Pollinator mediated floral divergence in the absence of pollinator shifts

Abstract

Introduction The remarkable diversity of the angiosperms is often attributed to their specialized reproductive associations with diverse pollinating vectors (Crepet 1984; Eriksson and Bremer 1992; Grimaldi 1999). The appeal of this argument lies in the premise that specializing on particular pollinating groups can directly result in reproductive isolation from related plant species, even in sympatry, thus generating diversity (Grant 1949; Stebbins 1970). This pollinator shift model is the dominant paradigm explaining floral diversification and is often invoked as an important plant speciation mechanism (reviewed in Kay and Sargent 2009). However, pollinator shifts, which are usually quantitative, not qualitative, often result only in weak reproductive isolation (Armbruster and Muchhala 2009). In addition, sympatric species that use different pollinators are rarely sister species, and most often also exhibit substantial postmating isolation.

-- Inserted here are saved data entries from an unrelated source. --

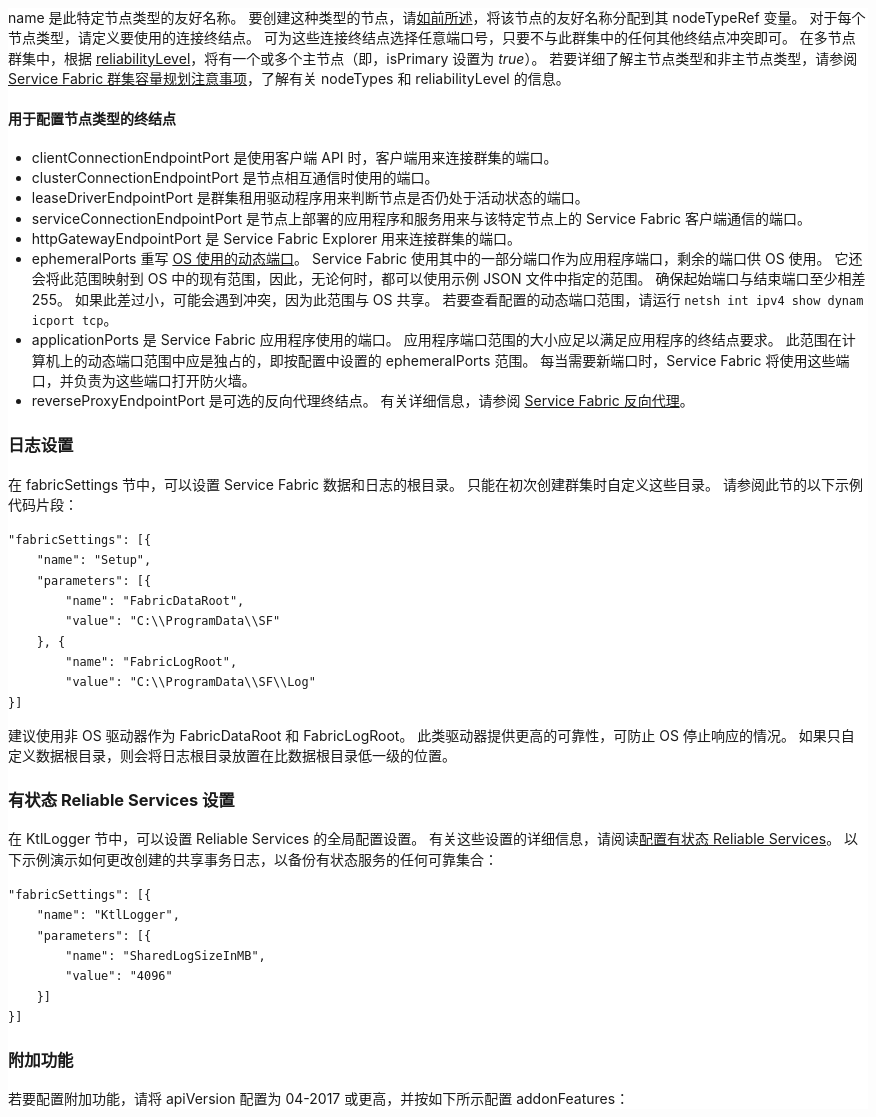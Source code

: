 
name 是此特定节点类型的友好名称。 要创建这种类型的节点，请[如前所述](#nodes-on-the-cluster)，将该节点的友好名称分配到其 nodeTypeRef 变量。 对于每个节点类型，请定义要使用的连接终结点。 可为这些连接终结点选择任意端口号，只要不与此群集中的任何其他终结点冲突即可。 在多节点群集中，根据 [reliabilityLevel](#reliability)，将有一个或多个主节点（即，isPrimary 设置为 *true*）。 若要详细了解主节点类型和非主节点类型，请参阅 [Service Fabric 群集容量规划注意事项](service-fabric-cluster-capacity.md)，了解有关 nodeTypes 和 reliabilityLevel 的信息。 

#### <a name="endpoints-used-to-configure-the-node-types"></a>用于配置节点类型的终结点
* clientConnectionEndpointPort 是使用客户端 API 时，客户端用来连接群集的端口。 
* clusterConnectionEndpointPort 是节点相互通信时使用的端口。
* leaseDriverEndpointPort 是群集租用驱动程序用来判断节点是否仍处于活动状态的端口。 
* serviceConnectionEndpointPort 是节点上部署的应用程序和服务用来与该特定节点上的 Service Fabric 客户端通信的端口。
* httpGatewayEndpointPort 是 Service Fabric Explorer 用来连接群集的端口。
* ephemeralPorts 重写 [OS 使用的动态端口](https://support.microsoft.com/kb/929851)。 Service Fabric 使用其中的一部分端口作为应用程序端口，剩余的端口供 OS 使用。 它还会将此范围映射到 OS 中的现有范围，因此，无论何时，都可以使用示例 JSON 文件中指定的范围。 确保起始端口与结束端口至少相差 255。 如果此差过小，可能会遇到冲突，因为此范围与 OS 共享。 若要查看配置的动态端口范围，请运行 `netsh int ipv4 show dynamicport tcp`。
* applicationPorts 是 Service Fabric 应用程序使用的端口。 应用程序端口范围的大小应足以满足应用程序的终结点要求。 此范围在计算机上的动态端口范围中应是独占的，即按配置中设置的 ephemeralPorts 范围。 每当需要新端口时，Service Fabric 将使用这些端口，并负责为这些端口打开防火墙。 
* reverseProxyEndpointPort 是可选的反向代理终结点。 有关详细信息，请参阅 [Service Fabric 反向代理](service-fabric-reverseproxy.md)。 

### <a name="log-settings"></a>日志设置
在 fabricSettings 节中，可以设置 Service Fabric 数据和日志的根目录。 只能在初次创建群集时自定义这些目录。 请参阅此节的以下示例代码片段：

    "fabricSettings": [{
        "name": "Setup",
        "parameters": [{
            "name": "FabricDataRoot",
            "value": "C:\\ProgramData\\SF"
        }, {
            "name": "FabricLogRoot",
            "value": "C:\\ProgramData\\SF\\Log"
    }]

建议使用非 OS 驱动器作为 FabricDataRoot 和 FabricLogRoot。 此类驱动器提供更高的可靠性，可防止 OS 停止响应的情况。 如果只自定义数据根目录，则会将日志根目录放置在比数据根目录低一级的位置。

### <a name="stateful-reliable-services-settings"></a>有状态 Reliable Services 设置
在 KtlLogger 节中，可以设置 Reliable Services 的全局配置设置。 有关这些设置的详细信息，请阅读[配置有状态 Reliable Services](service-fabric-reliable-services-configuration.md)。 以下示例演示如何更改创建的共享事务日志，以备份有状态服务的任何可靠集合：

    "fabricSettings": [{
        "name": "KtlLogger",
        "parameters": [{
            "name": "SharedLogSizeInMB",
            "value": "4096"
        }]
    }]

### <a name="add-on-features"></a>附加功能
若要配置附加功能，请将 apiVersion 配置为 04-2017 或更高，并按如下所示配置 addonFeatures：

These observations question the validity of the link between pollinator shifts and reproductive isolation, which underlies the pollinator shift paradigm, and suggest that floral divergence associated with pollinator shifts is unlikely to be a product of selection for reproductive isolation in sympatry, except perhaps upon secondary contact. Instead, floral diversity might result largely from spatially variable influences on efficient gamete transfer (Johnson 2006), a perspective that opens the possibility of numerous mechanisms influencing the divergence of floral traits. A hallmark of this perspective should be substantial variation in floral traits between closely related allopatrically distributed species, but also between populations of species. Numerous studies document such floral diversity (Herrera et al. 2006; Ellis and Johnson 2009; Schlumpberger et al. 2009), suggesting that geographical variation in floral traits is ubiquitous. Approximately 20 % of British plant species (Warren and Mckenzie 2001), 40 % of the Polemoniaceae (Schemske and Bierzychudek 2007), 38 % of Cape Erica species (Rebelo and Siegfried 1985), and 40 % of Protea species (Carlson and Holsinger 2010) exhibit flower color polymorphisms. Although these numbers confound intra- and interpopulation variation, they do attest to the extent of variation in just a single floral trait.